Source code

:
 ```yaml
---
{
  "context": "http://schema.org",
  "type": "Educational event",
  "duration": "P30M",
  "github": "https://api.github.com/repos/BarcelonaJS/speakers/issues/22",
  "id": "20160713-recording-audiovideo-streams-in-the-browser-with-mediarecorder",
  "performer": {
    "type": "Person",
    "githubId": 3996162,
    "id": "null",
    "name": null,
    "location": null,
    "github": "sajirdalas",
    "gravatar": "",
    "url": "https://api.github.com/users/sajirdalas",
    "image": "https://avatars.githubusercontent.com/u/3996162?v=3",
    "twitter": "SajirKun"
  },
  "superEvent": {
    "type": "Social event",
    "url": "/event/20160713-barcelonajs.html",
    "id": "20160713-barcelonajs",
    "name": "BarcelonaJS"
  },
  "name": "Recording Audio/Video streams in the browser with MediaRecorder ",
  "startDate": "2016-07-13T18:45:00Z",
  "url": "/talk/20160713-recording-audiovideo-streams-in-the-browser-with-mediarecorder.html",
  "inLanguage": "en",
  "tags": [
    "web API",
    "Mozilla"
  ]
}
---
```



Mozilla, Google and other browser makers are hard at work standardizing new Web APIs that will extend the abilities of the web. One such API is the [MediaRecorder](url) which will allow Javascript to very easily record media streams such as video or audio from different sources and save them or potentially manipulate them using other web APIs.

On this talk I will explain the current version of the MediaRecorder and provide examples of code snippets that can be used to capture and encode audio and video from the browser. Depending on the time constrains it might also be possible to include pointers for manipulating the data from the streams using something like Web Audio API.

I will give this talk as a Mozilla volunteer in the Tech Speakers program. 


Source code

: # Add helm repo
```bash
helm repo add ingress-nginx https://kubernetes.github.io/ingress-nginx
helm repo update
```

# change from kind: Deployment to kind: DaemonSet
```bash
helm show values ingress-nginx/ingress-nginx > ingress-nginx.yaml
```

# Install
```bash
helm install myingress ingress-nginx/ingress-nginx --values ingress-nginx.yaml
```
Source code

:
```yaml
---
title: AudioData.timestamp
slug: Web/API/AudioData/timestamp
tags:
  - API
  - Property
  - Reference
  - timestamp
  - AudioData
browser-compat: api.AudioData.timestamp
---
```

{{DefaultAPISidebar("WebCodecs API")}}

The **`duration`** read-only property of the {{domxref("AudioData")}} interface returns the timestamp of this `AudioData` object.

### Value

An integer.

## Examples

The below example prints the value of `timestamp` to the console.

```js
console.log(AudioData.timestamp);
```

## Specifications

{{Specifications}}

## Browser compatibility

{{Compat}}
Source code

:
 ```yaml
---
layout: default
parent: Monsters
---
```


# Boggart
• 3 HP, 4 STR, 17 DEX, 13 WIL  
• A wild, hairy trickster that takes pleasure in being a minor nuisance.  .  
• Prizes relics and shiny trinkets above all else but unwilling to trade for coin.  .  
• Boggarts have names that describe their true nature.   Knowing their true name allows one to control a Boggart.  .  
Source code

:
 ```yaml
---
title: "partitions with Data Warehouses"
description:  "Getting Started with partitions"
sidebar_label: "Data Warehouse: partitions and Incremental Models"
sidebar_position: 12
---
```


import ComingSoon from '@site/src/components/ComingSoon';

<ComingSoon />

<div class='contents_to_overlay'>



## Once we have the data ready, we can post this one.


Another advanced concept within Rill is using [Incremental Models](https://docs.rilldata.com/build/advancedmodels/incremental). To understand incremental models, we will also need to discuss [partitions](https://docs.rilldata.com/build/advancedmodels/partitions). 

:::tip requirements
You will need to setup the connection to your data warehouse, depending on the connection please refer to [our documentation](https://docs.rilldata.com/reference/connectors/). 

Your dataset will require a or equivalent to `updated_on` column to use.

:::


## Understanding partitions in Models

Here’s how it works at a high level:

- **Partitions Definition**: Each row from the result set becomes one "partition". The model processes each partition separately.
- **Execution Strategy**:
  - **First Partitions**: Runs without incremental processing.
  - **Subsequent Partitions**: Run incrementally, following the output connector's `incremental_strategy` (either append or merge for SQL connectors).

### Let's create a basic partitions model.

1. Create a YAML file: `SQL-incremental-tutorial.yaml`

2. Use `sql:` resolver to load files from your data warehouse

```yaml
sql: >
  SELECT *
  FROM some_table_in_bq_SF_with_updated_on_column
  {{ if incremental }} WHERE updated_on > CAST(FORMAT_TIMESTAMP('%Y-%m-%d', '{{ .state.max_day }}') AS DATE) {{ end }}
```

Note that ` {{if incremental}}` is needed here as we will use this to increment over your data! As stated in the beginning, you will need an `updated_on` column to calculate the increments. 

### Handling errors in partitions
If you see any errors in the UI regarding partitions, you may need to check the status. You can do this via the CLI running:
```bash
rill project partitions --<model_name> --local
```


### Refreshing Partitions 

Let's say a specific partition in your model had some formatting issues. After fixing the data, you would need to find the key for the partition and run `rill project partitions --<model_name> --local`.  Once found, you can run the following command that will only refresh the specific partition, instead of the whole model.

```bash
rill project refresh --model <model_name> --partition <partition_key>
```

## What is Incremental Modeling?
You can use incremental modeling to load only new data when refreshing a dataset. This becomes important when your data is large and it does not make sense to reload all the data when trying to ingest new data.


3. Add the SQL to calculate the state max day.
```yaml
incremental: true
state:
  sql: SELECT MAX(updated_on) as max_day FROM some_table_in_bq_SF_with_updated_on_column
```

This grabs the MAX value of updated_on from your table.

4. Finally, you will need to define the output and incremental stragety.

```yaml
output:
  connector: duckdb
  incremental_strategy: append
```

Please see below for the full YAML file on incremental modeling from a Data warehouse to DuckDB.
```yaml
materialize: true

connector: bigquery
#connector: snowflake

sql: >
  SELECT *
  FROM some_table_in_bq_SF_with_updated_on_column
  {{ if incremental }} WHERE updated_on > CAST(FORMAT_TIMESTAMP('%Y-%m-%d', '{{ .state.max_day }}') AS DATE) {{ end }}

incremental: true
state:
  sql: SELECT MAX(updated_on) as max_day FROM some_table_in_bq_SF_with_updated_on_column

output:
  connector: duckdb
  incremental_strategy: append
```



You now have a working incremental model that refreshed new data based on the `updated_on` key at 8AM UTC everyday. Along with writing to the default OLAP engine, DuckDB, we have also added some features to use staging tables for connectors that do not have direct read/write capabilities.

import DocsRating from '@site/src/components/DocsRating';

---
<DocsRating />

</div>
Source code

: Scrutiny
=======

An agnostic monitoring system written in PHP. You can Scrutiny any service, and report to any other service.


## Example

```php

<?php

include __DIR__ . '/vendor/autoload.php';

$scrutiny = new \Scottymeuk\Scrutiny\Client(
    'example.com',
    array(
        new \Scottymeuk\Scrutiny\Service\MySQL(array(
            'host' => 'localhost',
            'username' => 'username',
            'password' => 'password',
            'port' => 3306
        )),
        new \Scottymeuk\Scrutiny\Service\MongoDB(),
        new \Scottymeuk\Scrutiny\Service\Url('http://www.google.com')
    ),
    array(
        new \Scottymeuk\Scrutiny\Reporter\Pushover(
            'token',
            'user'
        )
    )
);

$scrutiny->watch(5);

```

######

# [DIRECTIONS]
Could you print all of the entries again exactly as they stand?

# [RESPONSE BOX]
Source code

:
 ```yaml
---
{
  "context": "http://schema.org",
  "type": "Educational event",
  "duration": "P30M",
  "github": "https://api.github.com/repos/BarcelonaJS/speakers/issues/22",
  "id": "20160713-recording-audiovideo-streams-in-the-browser-with-mediarecorder",
  "performer": {
    "type": "Person",
    "githubId": 3996162,
    "id": "null",
    "name": null,
    "location": null,
    "github": "sajirdalas",
    "gravatar": "",
    "url": "https://api.github.com/users/sajirdalas",
    "image": "https://avatars.githubusercontent.com/u/3996162?v=3",
    "twitter": "SajirKun"
  },
  "superEvent": {
    "type": "Social event",
    "url": "/event/20160713-barcelonajs.html",
    "id": "20160713-barcelonajs",
    "name": "BarcelonaJS"
  },
  "name": "Recording Audio/Video streams in the browser with MediaRecorder ",
  "startDate": "2016-07-13T18:45:00Z",
  "url": "/talk/20160713-recording-audiovideo-streams-in-the-browser-with-mediarecorder.html",
  "inLanguage": "en",
  "tags": [
    "web API",
    "Mozilla"
  ]
}
---
```



Mozilla, Google and other browser makers are hard at work standardizing new Web APIs that will extend the abilities of the web. One such API is the [MediaRecorder](url) which will allow Javascript to very easily record media streams such as video or audio from different sources and save them or potentially manipulate them using other web APIs.

On this talk I will explain the current version of the MediaRecorder and provide examples of code snippets that can be used to capture and encode audio and video from the browser. Depending on the time constrains it might also be possible to include pointers for manipulating the data from the streams using something like Web Audio API.

I will give this talk as a Mozilla volunteer in the Tech Speakers program. 


Source code

: # Add helm repo
```bash
helm repo add ingress-nginx https://kubernetes.github.io/ingress-nginx
helm repo update
```

# change from kind: Deployment to kind: DaemonSet
```bash
helm show values ingress-nginx/ingress-nginx > ingress-nginx.yaml
```

# Install
```bash
helm install myingress ingress-nginx/ingress-nginx --values ingress-nginx.yaml
```
Source code

:
```yaml
---
title: AudioData.timestamp
slug: Web/API/AudioData/timestamp
tags:
  - API
  - Property
  - Reference
  - timestamp
  - AudioData
browser-compat: api.AudioData.timestamp
---
```

{{DefaultAPISidebar("WebCodecs API")}}

The **`duration`** read-only property of the {{domxref("AudioData")}} interface returns the timestamp of this `AudioData` object.

### Value

An integer.

## Examples

The below example prints the value of `timestamp` to the console.

```js
console.log(AudioData.timestamp);
```

## Specifications

{{Specifications}}

## Browser compatibility

{{Compat}}
Source code

:
 ```yaml
---
layout: default
parent: Monsters
---
```


# Boggart
• 3 HP, 4 STR, 17 DEX, 13 WIL  
• A wild, hairy trickster that takes pleasure in being a minor nuisance.  .  
• Prizes relics and shiny trinkets above all else but unwilling to trade for coin.  .  
• Boggarts have names that describe their true nature.   Knowing their true name allows one to control a Boggart.  .  
Source code

:
 ```yaml
---
title: "partitions with Data Warehouses"
description:  "Getting Started with partitions"
sidebar_label: "Data Warehouse: partitions and Incremental Models"
sidebar_position: 12
---
```


import ComingSoon from '@site/src/components/ComingSoon';

<ComingSoon />

<div class='contents_to_overlay'>



## Once we have the data ready, we can post this one.


Another advanced concept within Rill is using [Incremental Models](https://docs.rilldata.com/build/advancedmodels/incremental). To understand incremental models, we will also need to discuss [partitions](https://docs.rilldata.com/build/advancedmodels/partitions). 

:::tip requirements
You will need to setup the connection to your data warehouse, depending on the connection please refer to [our documentation](https://docs.rilldata.com/reference/connectors/). 

Your dataset will require a or equivalent to `updated_on` column to use.

:::


## Understanding partitions in Models

Here’s how it works at a high level:

- **Partitions Definition**: Each row from the result set becomes one "partition". The model processes each partition separately.
- **Execution Strategy**:
  - **First Partitions**: Runs without incremental processing.
  - **Subsequent Partitions**: Run incrementally, following the output connector's `incremental_strategy` (either append or merge for SQL connectors).

### Let's create a basic partitions model.

1. Create a YAML file: `SQL-incremental-tutorial.yaml`

2. Use `sql:` resolver to load files from your data warehouse

```yaml
sql: >
  SELECT *
  FROM some_table_in_bq_SF_with_updated_on_column
  {{ if incremental }} WHERE updated_on > CAST(FORMAT_TIMESTAMP('%Y-%m-%d', '{{ .state.max_day }}') AS DATE) {{ end }}
```

Note that ` {{if incremental}}` is needed here as we will use this to increment over your data! As stated in the beginning, you will need an `updated_on` column to calculate the increments. 

### Handling errors in partitions
If you see any errors in the UI regarding partitions, you may need to check the status. You can do this via the CLI running:
```bash
rill project partitions --<model_name> --local
```


### Refreshing Partitions 

Let's say a specific partition in your model had some formatting issues. After fixing the data, you would need to find the key for the partition and run `rill project partitions --<model_name> --local`.  Once found, you can run the following command that will only refresh the specific partition, instead of the whole model.

```bash
rill project refresh --model <model_name> --partition <partition_key>
```

## What is Incremental Modeling?
You can use incremental modeling to load only new data when refreshing a dataset. This becomes important when your data is large and it does not make sense to reload all the data when trying to ingest new data.


3. Add the SQL to calculate the state max day.
```yaml
incremental: true
state:
  sql: SELECT MAX(updated_on) as max_day FROM some_table_in_bq_SF_with_updated_on_column
```

This grabs the MAX value of updated_on from your table.

4. Finally, you will need to define the output and incremental stragety.

```yaml
output:
  connector: duckdb
  incremental_strategy: append
```

Please see below for the full YAML file on incremental modeling from a Data warehouse to DuckDB.
```yaml
materialize: true

connector: bigquery
#connector: snowflake

sql: >
  SELECT *
  FROM some_table_in_bq_SF_with_updated_on_column
  {{ if incremental }} WHERE updated_on > CAST(FORMAT_TIMESTAMP('%Y-%m-%d', '{{ .state.max_day }}') AS DATE) {{ end }}

incremental: true
state:
  sql: SELECT MAX(updated_on) as max_day FROM some_table_in_bq_SF_with_updated_on_column

output:
  connector: duckdb
  incremental_strategy: append
```



You now have a working incremental model that refreshed new data based on the `updated_on` key at 8AM UTC everyday. Along with writing to the default OLAP engine, DuckDB, we have also added some features to use staging tables for connectors that do not have direct read/write capabilities.

import DocsRating from '@site/src/components/DocsRating';

---
<DocsRating />

</div>
Source code

: Scrutiny
=======

An agnostic monitoring system written in PHP. You can Scrutiny any service, and report to any other service.


## Example

```php

<?php

include __DIR__ . '/vendor/autoload.php';

$scrutiny = new \Scottymeuk\Scrutiny\Client(
    'example.com',
    array(
        new \Scottymeuk\Scrutiny\Service\MySQL(array(
            'host' => 'localhost',
            'username' => 'username',
            'password' => 'password',
            'port' => 3306
        )),
        new \Scottymeuk\Scrutiny\Service\MongoDB(),
        new \Scottymeuk\Scrutiny\Service\Url('http://www.google.com')
    ),
    array(
        new \Scottymeuk\Scrutiny\Reporter\Pushover(
            'token',
            'user'
        )
    )
);

$scrutiny->watch(5);

```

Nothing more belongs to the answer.